The appearance of a selected poems presupposes both that there is an adequate body of work to select from and that the poet has a sufficient popular following to justify recycling so many poems. Perhaps that is why there is a tendency for publishers to tack on a bracket of new poems as a kind of insurance policy. In McQueen’s case the publisher need not have worried: there is an ample body of work, and she has wide popular appeal; but the new poems are nevertheless welcome.

A selected poems offers the poet (and/or editor) an invaluable opportunity: to “spring clean”, to sort out the enduring from the ephemeral, to make a statement about the shape of the oeuvre. This has to be a frustrating and sobering process, because some poems won’t fit the shape which the poet discerns or would like to impose; while others fit but don’t really ignite as poems. And when all is said and done, even major poets achieve only about a dozen poems without which the world would be the poorer. It’s not much to show for a lifetime’s work and that is why the business of selection can be so delicate.

Some poets, of course, go about the process of selection in a bloody‑minded way, excising early work or established favourites, and concentrating only on the more recent (and to the poet) more interesting work. But most indulge their readers. Cilla McQueen belongs, I am glad to say, in the latter category. In fact, she has been pretty even‑handed about her choice, having had the good sense to be generous to Homing In and more niggardly only with anti gravity, her second collection of 1984. The result is that in this volume there is no shortage of poems which I was pleased to encounter again; poems which had retained their freshness but which had at the same time matured in the interval since I had last read them, to the extent that they revealed new depths.

Cilla McQueen’s work has an immediate appeal, which she exploits well in live performance. The secret, I believe, lies in that sense of breathless wonder and astonishment which she conveys, like that of a small child who has discovered something extraordinary on the beach and just has to tell her mother. Or it’s a bit like discovering that you’re in love. The title poem tries to capture the latter experience, and it provides a very apt title for the collection as a whole, since the exclamation “crikey!” is above all an expression of astonishment. More than that, it also epitomises Cilla McQueen’s often irreverent and informal use of language:

I can’t think straight my words spin off

in sugar and spice

god you’re nice …

(“Crikey”)

Of course, such a use of language also carries risks. Occasionally, when she runs out of inspiration, it allows her to lapse into the facile or resort to word lists which stab wildly at achieving an effect (as in “Wink” or “Wild Sweets”).
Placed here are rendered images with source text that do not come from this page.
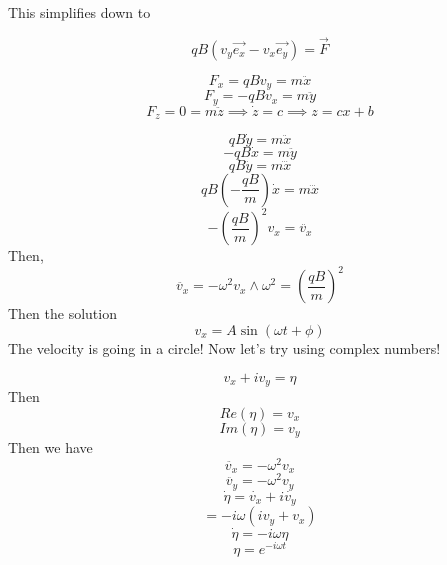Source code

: \documentclass{article}
\newtheorem{one minute paper}[theorem]{One Minute Paper}
\begin{document}
This simplifies down to 

\begin{equation}
    qB(v_y\vec{e_x} - v_x\vec{e_y}) = \vec{F}
\end{equation}

\begin{equation}
    F_x = qBv_y = m\ddot{x}
\end{equation}
\begin{equation}
    F_y = -qBv_x = m\ddot{y}
\end{equation}
\begin{equation}
    F_z = 0 = m\ddot{z} \implies \dot{z} = c \implies z = cx + b
\end{equation}

\begin{equation}
    qB\dot{y} = m\ddot{x}
\end{equation}
\begin{equation}
    -qB\dot{x} = m\ddot{y}
\end{equation}
\begin{equation}
    qB\ddot{y} = m\dddot{x}
\end{equation}
\begin{equation}
    qB(-\frac{qB}{m})\dot{x} = m\dddot{x}
\end{equation}
\begin{equation}
    -(\frac{qB}{m})^2 v_x = \ddot{v_x}
\end{equation}
Then, 
\begin{equation}
    \ddot{v_x} = -\omega^2v_x \land \omega^2 = (\frac{qB}{m})^2
\end{equation}
Then the solution 
\begin{equation}
    v_x = A\sin(\omega t + \phi)
\end{equation}
The velocity is going in a circle! Now let's try using complex numbers!

\begin{equation}
    v_x + iv_y = \eta 
\end{equation}
Then 
\begin{equation}
    Re(\eta) = v_x
\end{equation}
\begin{equation}
    Im(\eta) = v_y
\end{equation}
Then we have 
\begin{equation}
    \ddot{v_x} = -\omega^2 v_x
\end{equation}
\begin{equation}
    \ddot{v_y} = -\omega^2 v_y
\end{equation}
\begin{equation}
    \dot{\eta} = \dot{v_x} + i\dot{v_y}
\end{equation}
\begin{equation}
     = -i\omega(iv_y + v_x)
\end{equation}
\begin{equation}
    \dot{\eta} = -i\omega\eta
\end{equation}
\begin{equation}
    \eta = e^{-i\omega t}
\end{equation}
\end{document}
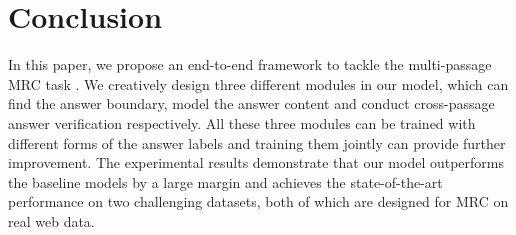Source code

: \section{Conclusion}
\label{conclusion}

In this paper, we propose an end-to-end framework to tackle the multi-passage MRC task . We creatively design three different modules in our model, which can find the answer boundary, model the answer content and conduct cross-passage answer verification respectively. All these three modules can be trained with different forms of the answer labels and training them jointly can provide further improvement. The experimental results demonstrate that our model outperforms the baseline models by a large margin and achieves the state-of-the-art performance on two challenging datasets, both of which are designed for MRC on real web data.
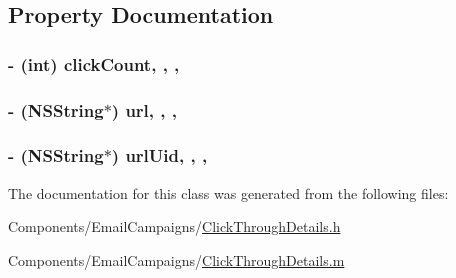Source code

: \subsection{Property Documentation}
\hypertarget{interface_click_through_details_a686f45bf797fa7daedfb6626eddccd3a}{
\subsubsection[{click\-Count}]{\setlength{\rightskip}{0pt plus 5cm}-\/ (int) click\-Count\hspace{0.3cm}{\ttfamily [read]}, {\ttfamily [write]}, {\ttfamily [nonatomic]}, {\ttfamily [assign]}}}\label{interface_click_through_details_a686f45bf797fa7daedfb6626eddccd3a}
\hypertarget{interface_click_through_details_a3b99fa4774bd8eab8aac29488b59480b}{
\subsubsection[{url}]{\setlength{\rightskip}{0pt plus 5cm}-\/ (N\-S\-String$\ast$) url\hspace{0.3cm}{\ttfamily [read]}, {\ttfamily [write]}, {\ttfamily [nonatomic]}, {\ttfamily [strong]}}}\label{interface_click_through_details_a3b99fa4774bd8eab8aac29488b59480b}
\hypertarget{interface_click_through_details_a872fe75aab72a323e05459998bd703e2}{
\subsubsection[{url\-Uid}]{\setlength{\rightskip}{0pt plus 5cm}-\/ (N\-S\-String$\ast$) url\-Uid\hspace{0.3cm}{\ttfamily [read]}, {\ttfamily [write]}, {\ttfamily [nonatomic]}, {\ttfamily [strong]}}}\label{interface_click_through_details_a872fe75aab72a323e05459998bd703e2}


The documentation for this class was generated from the following files\-:\begin{DoxyCompactItemize}
\item 
Components/\-Email\-Campaigns/\hyperlink{_click_through_details_8h}{Click\-Through\-Details.\-h}\item 
Components/\-Email\-Campaigns/\hyperlink{_click_through_details_8m}{Click\-Through\-Details.\-m}\end{DoxyCompactItemize}
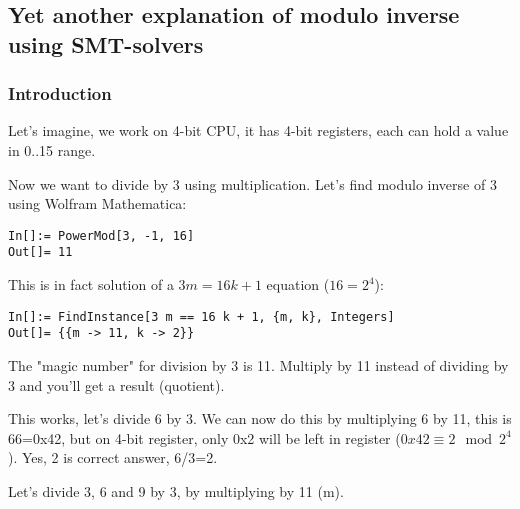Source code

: \subsection{Yet another explanation of modulo inverse using SMT-solvers}

\subsubsection{Introduction}

Let's imagine, we work on 4-bit CPU, it has 4-bit registers, each can hold a value in 0..15 range.

Now we want to divide by 3 using multiplication.
Let's find modulo inverse of 3 using Wolfram Mathematica:

\begin{lstlisting}
In[]:= PowerMod[3, -1, 16]
Out[]= 11
\end{lstlisting}

This is in fact solution of a $3m=16k+1$ equation ($16 = 2^4$):

\begin{lstlisting}
In[]:= FindInstance[3 m == 16 k + 1, {m, k}, Integers]
Out[]= {{m -> 11, k -> 2}}
\end{lstlisting}

The "magic number" for division by 3 is 11. Multiply by 11 instead of dividing by 3 and you'll get a result (quotient).

This works, let's divide 6 by 3. We can now do this by multiplying 6 by 11, this is 66=0x42, but on 4-bit register, only 0x2 will be left in register ($0x42 \equiv 2 \mod 2^4$).
Yes, 2 is correct answer, 6/3=2.

Let's divide 3, 6 and 9 by 3, by multiplying by 11 (m).

\iffalse
\begin{lstlisting}[basicstyle=\tiny]
           |123456789abcdef0|123456789abcdef0|123456789abcdef0|123456789abcdef0|123456789abcdef0|123456789abcdef0|123456789abcdef0|
    m=11   |***********     |                |                |                |                |                |                |
3/3 3m=33  |****************|****************|*               |                |                |                |                |
6/3 6m=66  |****************|****************|****************|****************|**              |                |                |
9/3 9m=99  |****************|****************|****************|****************|****************|****************|***             |
\end{lstlisting}
\fi


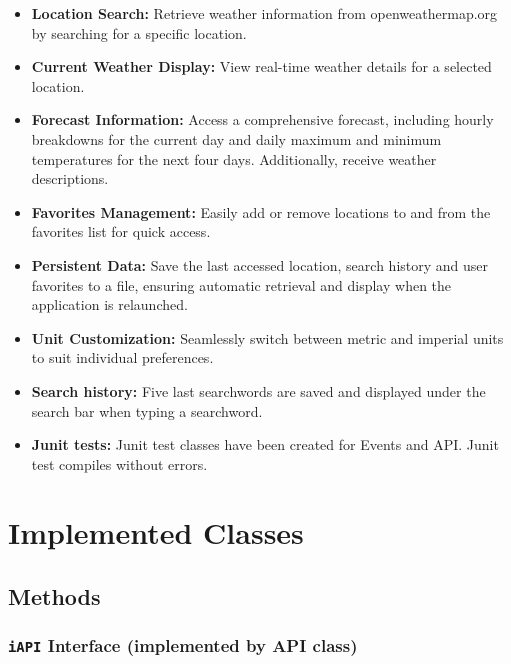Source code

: \documentclass[a4paper,10pt]{article}
\begin{document}
\begin{itemize}
	\item \textbf{Location Search:} Retrieve weather information from openweathermap.org by searching for a specific location.
	\item \textbf{Current Weather Display:} View real-time weather details for a selected location.
	\item \textbf{Forecast Information:} Access a comprehensive forecast, including hourly breakdowns for the current day and daily maximum and minimum temperatures for the next four days. Additionally, receive weather descriptions.
	\item \textbf{Favorites Management:} Easily add or remove locations to and from the favorites list for quick access.
	\item \textbf{Persistent Data:} Save the last accessed location, search history and user favorites to a file, ensuring automatic retrieval and display when the application is relaunched.
	\item \textbf{Unit Customization:} Seamlessly switch between metric and imperial units to suit individual preferences.
	\item \textbf{Search history:} Five last searchwords are saved and displayed under the search bar when typing a searchword.
	\item \textbf{Junit tests:} Junit test classes have been created for Events and API. Junit test compiles without errors.
\end{itemize}



\section{Implemented Classes}

\subsection*{Methods}

\subsubsection*{\texttt{iAPI} Interface (implemented by API class)}
\end{document}
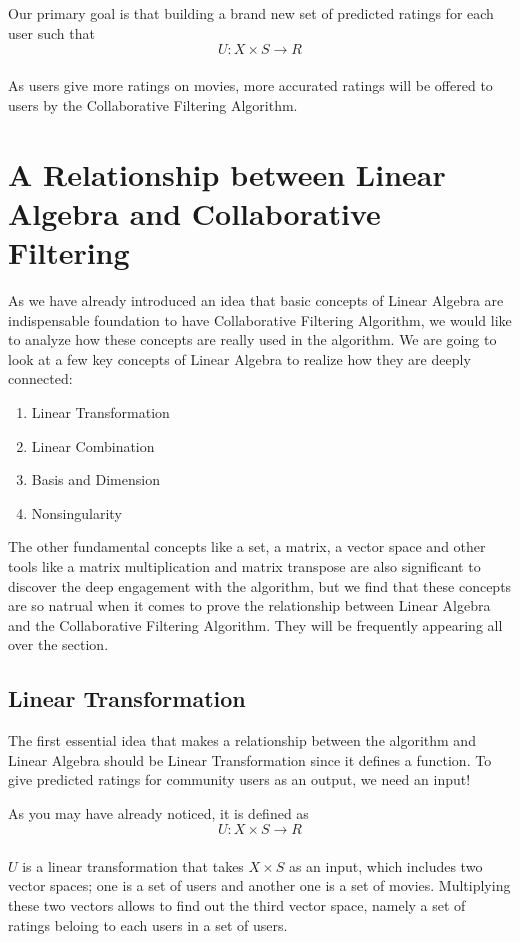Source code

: \documentclass[paper=a4, fontsize=12pt]{scrartcl} %
\numberwithin{equation}{section} %
\numberwithin{figure}{section} %
\numberwithin{table}{section} %
\newcommand{\arrow}[1] {\xrightarrow[]{\text{#1}}}
\begin{document}
	Our primary goal is that building a brand new set of predicted ratings for
  each user such that 
  \[
    U : X \times S \arrow{} R
  \]

  As users give more ratings on movies, more accurated ratings will be offered
  to users by the Collaborative Filtering Algorithm.

  \section{A Relationship between Linear Algebra and Collaborative Filtering}

  As we have already introduced an idea that basic concepts of Linear Algebra are
  indispensable foundation to have Collaborative Filtering Algorithm, we would
  like to analyze how these concepts are really used in the algorithm. We are
  going to look at a few key concepts of Linear Algebra to realize how they are
  deeply connected:
  \begin{enumerate}
  \item Linear Transformation
  \item Linear Combination
  \item Basis and Dimension
  \item Nonsingularity
  \end{enumerate}

  The other fundamental concepts like a set, a matrix, a vector space and other
  tools like a matrix multiplication and matrix transpose are also significant
  to discover the deep engagement with the algorithm, but we find that these
  concepts are so natrual when it comes to prove the relationship between Linear
  Algebra and the Collaborative Filtering Algorithm. They will be frequently
  appearing all over the section. \\

  \subsection{Linear Transformation}

  The first essential idea that makes a relationship between the algorithm and
  Linear Algebra should be Linear Transformation since it defines a function. To
  give predicted ratings for community users as an output, we need an input!

  As you may have already noticed, it is defined as
  \[
    U : X \times S \arrow{} R
  \]

  \(U\) is a linear transformation that takes \(X \times S\) as an input, which
  includes two vector spaces; one is a set of users and another one is a set of
  movies. Multiplying these two vectors allows to find out the third vector
  space, namely a set of ratings beloing to each users in a set of users. \\
\end{document}
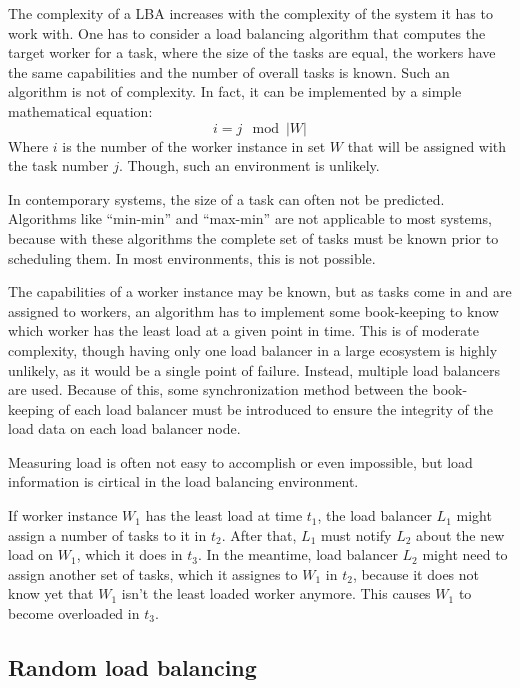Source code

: The complexity of a \ac{LBA} increases with the complexity of the system it has
to work with.
One has to consider a load balancing algorithm that computes the target worker
for a task,
where the size of the tasks are equal, the workers have the same capabilities
and the number of overall tasks is known.
Such an algorithm is not of complexity.
In fact, it can be implemented by a simple mathematical equation:
\begin{equation}
    i = j \mod |W|
\end{equation}
Where $i$ is the number of the worker instance in set $W$ that will be assigned
with the task number $j$.
Though, such an environment is unlikely.

In contemporary systems, the size of a task can often not be predicted.
Algorithms like ``min-min'' and ``max-min''
\cite{anInDepthAnal} are not applicable to most systems, because
with these algorithms the complete set of tasks must be known prior to
scheduling them.
In most environments, this is not possible.

The capabilities of a worker instance may be known, but as tasks come in and are
assigned to workers, an algorithm has to implement some book-keeping to know
which worker has the least load at a given point in time.
This is of moderate complexity, though having only one load balancer in a large
ecosystem is highly unlikely, as it would be a single point of failure.
Instead, multiple load balancers are used.
Because of this, some synchronization method between the book-keeping of each
load balancer must be introduced to ensure the integrity of the load data on
each load balancer node.

Measuring load is often not easy to accomplish or even impossible, but load
information is cirtical in the load balancing environment\cite{detAnal}.

If worker instance $W_1$ has the least load at time $t_1$, the load balancer
$L_1$ might assign a number of tasks to it in $t_2$.
After that, $L_1$ must notify $L_2$ about the new load on $W_1$, which it does
in $t_3$.
In the meantime, load balancer $L_2$ might need to assign another set of tasks,
which it assignes to $W_1$ in $t_2$, because it does not know yet that $W_1$
isn't the least loaded worker anymore.
This causes $W_1$ to become overloaded in $t_3$.


\subsection{Random load balancing}

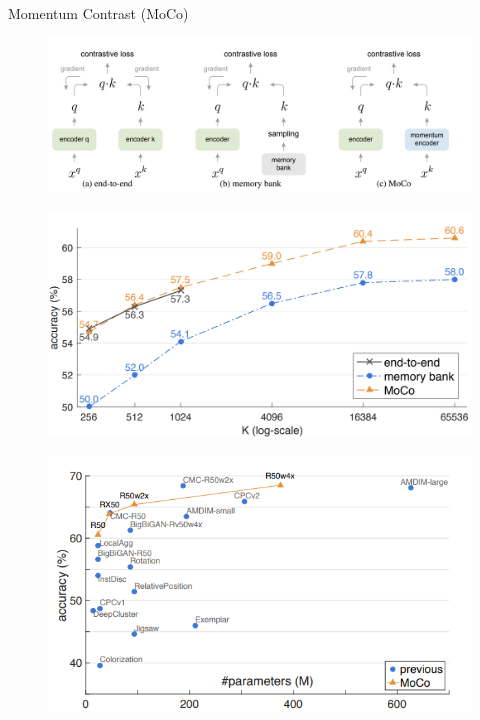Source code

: \begin{frame}[allowframebreaks]{Momentum Contrast (MoCo)}
    \framebreak

    \begin{figure}
        \centering
        \includegraphics[width=1\linewidth,height=0.95\textheight,keepaspectratio]{images/ssl/slide_69_1_img.png}
    \end{figure}

    \framebreak

    \begin{figure}
        \centering
        \includegraphics[width=1\linewidth,height=0.95\textheight,keepaspectratio]{images/ssl/slide_70_1_img.png}
    \end{figure}

    \framebreak

    \begin{figure}
        \centering
        \includegraphics[width=1\linewidth,height=0.95\textheight,keepaspectratio]{images/ssl/slide_71_1_img.png}
    \end{figure}


\end{frame}
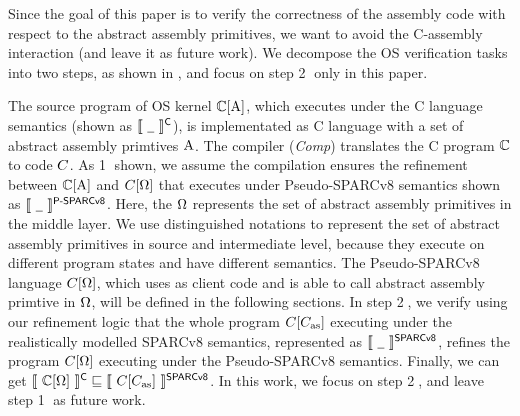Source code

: 
Since the goal of this paper is to verify the correctness of the
assembly code with respect to the abstract assembly primitives,
we want to avoid the C-assembly interaction (and leave it as
future work). We decompose the OS verification tasks into
two steps, as shown in \Fig{\ref{fig:idea to establish contextual refinement}},
and focus on step {\color{blue} \textcircled{2}} only in this paper.


The source program of OS kernel
$\mathbb{C}[\text{A}]$, which executes
under the C language semantics (shown as
$\llbracket \ {\underline{\ \,}} \ \rrbracket^{\textsf{C}}$),
is implementated as C language
with a set of abstract assembly primtives $\text{A}$.
The compiler (\textit{Comp}) translates the
C program $\mathbb{C}$ to \sparc{} code $C$.
As {\color{blue} \textcircled{1}} shown,
we assume the compilation ensures the
refinement between $\mathbb{C}[\text{A}]$ and
$C[\Omega]$ that
executes under Pseudo-SPARCv8 semantics shown as
$\llbracket \ {\underline{\ \,}} \ \rrbracket^{\textsf{P-SPARCv8}}$.
Here, the $\Omega$ represents the set of
abstract assembly primitives in the middle layer.
We use distinguished notations to represent
the set of abstract assembly primitives in source
and intermediate level, because they execute on
different program states and have different semantics.
The Pseudo-SPARCv8 language $C[\Omega]$,
which uses \sparc{} as client code and is able to
call abstract assembly primtive in $\Omega$,
will be defined in the following sections.
In step {\color{blue} \textcircled{2}},
we verify using our refinement logic that
the whole \sparc{} program
$C[C_{\text{as}}]$ executing under the realistically
modelled SPARCv8 semantics, represented as
$\llbracket \ {\underline{\ \,}} \ \rrbracket^{\textsf{SPARCv8}}$, refines
the program $C[\Omega]$ executing
under the Pseudo-SPARCv8 semantics.
Finally, we can get
$\llbracket \ {\mathbb{C}[\Omega]} \ \rrbracket^{\textsf{C}}
\sqsubseteq
\llbracket \ {C[C_{\text{as}}]} \ \rrbracket^{\textsf{SPARCv8}}$.
In this work, we focus on
step {\color{blue} \textcircled{2}}, and
leave step {\color{blue} \textcircled{1}}
as future work.

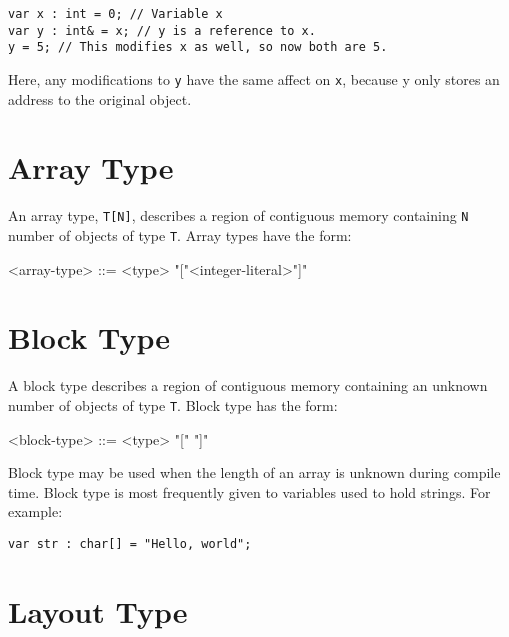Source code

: \begin{minip}
\begin{lstlisting}
var x : int = 0; // Variable x
var y : int& = x; // y is a reference to x.
y = 5; // This modifies x as well, so now both are 5.
\end{lstlisting}
\end{minip}

Here, any modifications to \texttt{y} have the same affect on \texttt{x}, because y only stores an address to the original object.

\section{Array Type} \label{guide:array_type}

An array type, \texttt{T[N]}, describes a region of contiguous memory containing \texttt{N} number of objects of type \texttt{T}. Array types have the form: 

\begin{minip}
\begin{grammar}
<array-type> ::= <type> "["<integer-literal>"]"
\end{grammar}
\end{minip}

\section{Block Type} \label{guide:block_type}

A block type describes a region of contiguous memory containing an unknown number of objects of type \texttt{T}. Block type has the form:

\begin{minip}
\begin{grammar}
<block-type> ::= <type> "[" "]"
\end{grammar}
\end{minip}

Block type may be used when the length of an array is unknown during compile time. Block type is most frequently given to variables used to hold strings. For example:

\begin{minip}
\begin{lstlisting}
var str : char[] = "Hello, world";
\end{lstlisting}
\end{minip}

\section{Layout Type} \label{guide:layout_type}

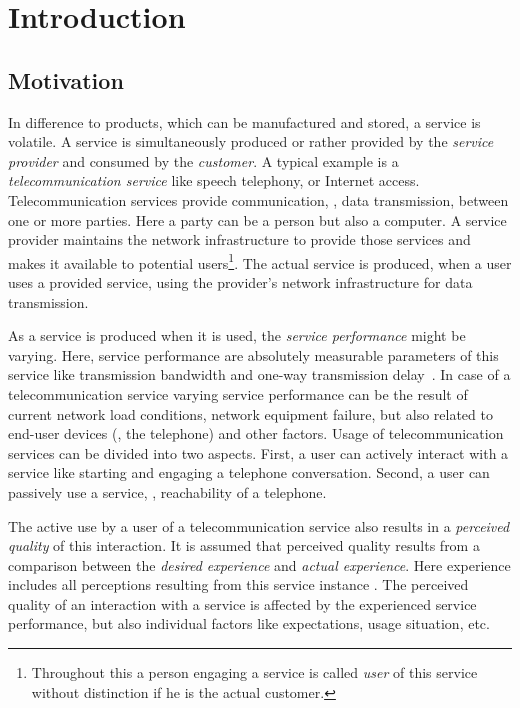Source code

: \chapter{Introduction}\label{chap:01}

\section{Motivation}
In difference to products, which can be manufactured and stored, a service is volatile.
A service is simultaneously produced or rather provided by the \emph{service provider} and consumed by the \emph{customer}.
A typical example is a \emph{telecommunication service} like speech telephony, or Internet access.
Telecommunication services provide communication, \ie, data transmission, between one or more parties.
Here a party can be a person but also a computer.
A service provider maintains the network infrastructure to provide those services and makes it available to potential users\footnote{Throughout this a person engaging a service is called \emph{user} of this service without distinction if he is the actual customer.}.
The actual service is produced, when a user uses a provided service, using the provider's network infrastructure for data transmission.

As a service is produced when it is used, the \emph{service performance} might be varying.
Here, service performance are absolutely measurable parameters of this service like transmission bandwidth and one-way transmission delay~\citep[\cf,][p. 12]{moller_assessment_2000}.
In case of a telecommunication service varying service performance can be the result of current network load conditions, network equipment failure, but also related to end-user devices (\eg, the telephone) and other factors.
Usage of telecommunication services can be divided into two aspects.
First, a user can actively interact with a service like starting and engaging a telephone conversation.
Second, a user can passively use a service, \eg, reachability of a telephone.

The active use by a user of a telecommunication service also results in a \emph{perceived quality} of this interaction.
It is assumed that perceived quality results from a comparison between the \emph{desired experience} and \emph{actual experience}. %
Here experience includes all perceptions resulting from this service instance \citep[\cf,][p.13]{raake_quality_2014}.
The perceived quality of an interaction with a service is affected by the experienced service performance, but also individual factors like expectations, usage situation, etc.


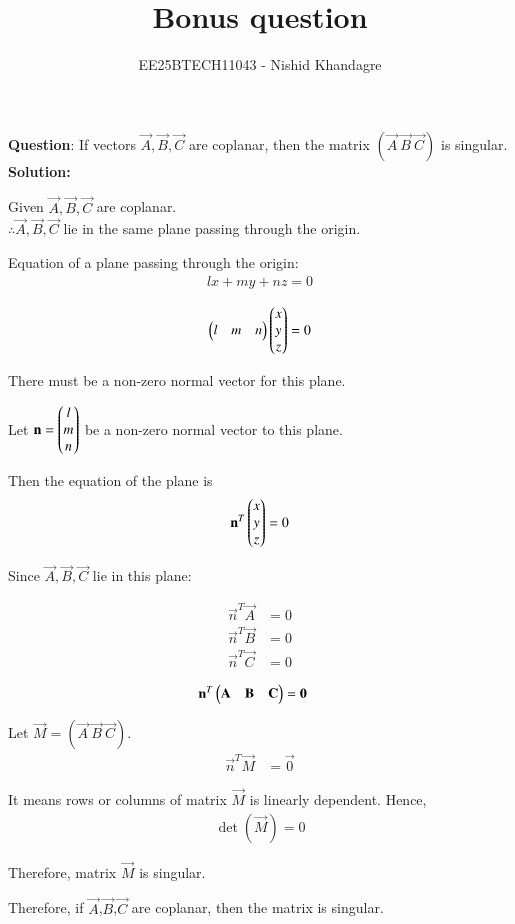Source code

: \documentclass[journal]{IEEEtran}
\title{Bonus question}
\author{EE25BTECH11043 - Nishid Khandagre} %
\begin{document}
\maketitle

\renewcommand{\thefigure}{\theenumi}
\renewcommand{\thetable}{\theenumi}


\textbf{Question}:
If vectors $\vec{A}, \vec{B}, \vec{C}$ are coplanar, then the matrix $(\vec{A} \ \vec{B} \ \vec{C})$ is singular.
\\

\textbf{Solution: }

Given $\vec{A}, \vec{B}, \vec{C}$ are coplanar.\\

$\therefore \vec{A}, \vec{B}, \vec{C}$ lie in the same plane passing through the origin.


Equation of a plane passing through the origin:
\begin{align}
lx + my + nz = 0
\end{align}


\begin{align}
\begin{pmatrix}l & m & n\end{pmatrix} \begin{pmatrix}x \\ y \\ z\end{pmatrix} = 0
\end{align}

There must be a non-zero normal vector for this plane.

Let $\mathbf{n} = \begin{pmatrix}l \\ m \\ n\end{pmatrix}$ be a non-zero normal vector to this plane.

Then the equation of the plane is
\begin{align}
\mathbf{n}^T \begin{pmatrix}x \\ y \\ z\end{pmatrix} = 0
\end{align}

Since $\vec{A}, \vec{B}, \vec{C}$ lie in this plane:


\begin{align}
\vec{n}^T \vec{A} &= 0 \\
\vec{n}^T \vec{B} &= 0 \\
\vec{n}^T \vec{C} &= 0
\end{align}


\begin{align}
\mathbf{n}^T \begin{pmatrix} \mathbf{A} & \mathbf{B} & \mathbf{C} \end{pmatrix} &= \mathbf{0}
\end{align}



Let $\vec{M} = (\vec{A} \ \vec{B} \ \vec{C})$.
\begin{align}
\vec{n}^T \vec{M} &= \vec{0}
\end{align}

It means rows or columns of matrix $\vec{M}$ is linearly dependent.
Hence,
\begin{align}
\det(\vec{M}) = 0
\end{align}

Therefore, matrix $\vec{M}$ is singular.

Therefore, if $\vec{A}$,$\vec{B}$,$\vec{C}$ are coplanar, then the matrix  is singular.
\end{document}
Allied to McQueen’s sense of wonder is her fondness for fancy and fantasy. She looks at the world and alters the focus, with startling and often very funny results. Perhaps the least subtle example of this mode of perception is “Revolution” (formerly entitled “Pink Neon Revolution”), in which she adopts the child’s anarchic speculation ‑ and, if we’re honest with ourselves, that of many adults too ‑ of what a world without clothes would look like (“righteous people with squashy bums/ and all shapes and sizes of floppy tits…”). This flight into whimsy is a habit which McQueen has never abandoned, evident from “Timepiece” and “Saturday Afternoon in Provence” in her first collection, to the very beautiful “How to Make a Wind Harp” and the wickedly surreal “The Dream of Jenny Shipley” in the new poems. Dreams, in fact, provide the stimulus for much of her work. There is also a “Roger Hall Dream”, for instance, and many of the entries in Berlin Diary are a chronicle of dreams. This makes good sense, because dreams offer ready access to fantasy and the world of imagination.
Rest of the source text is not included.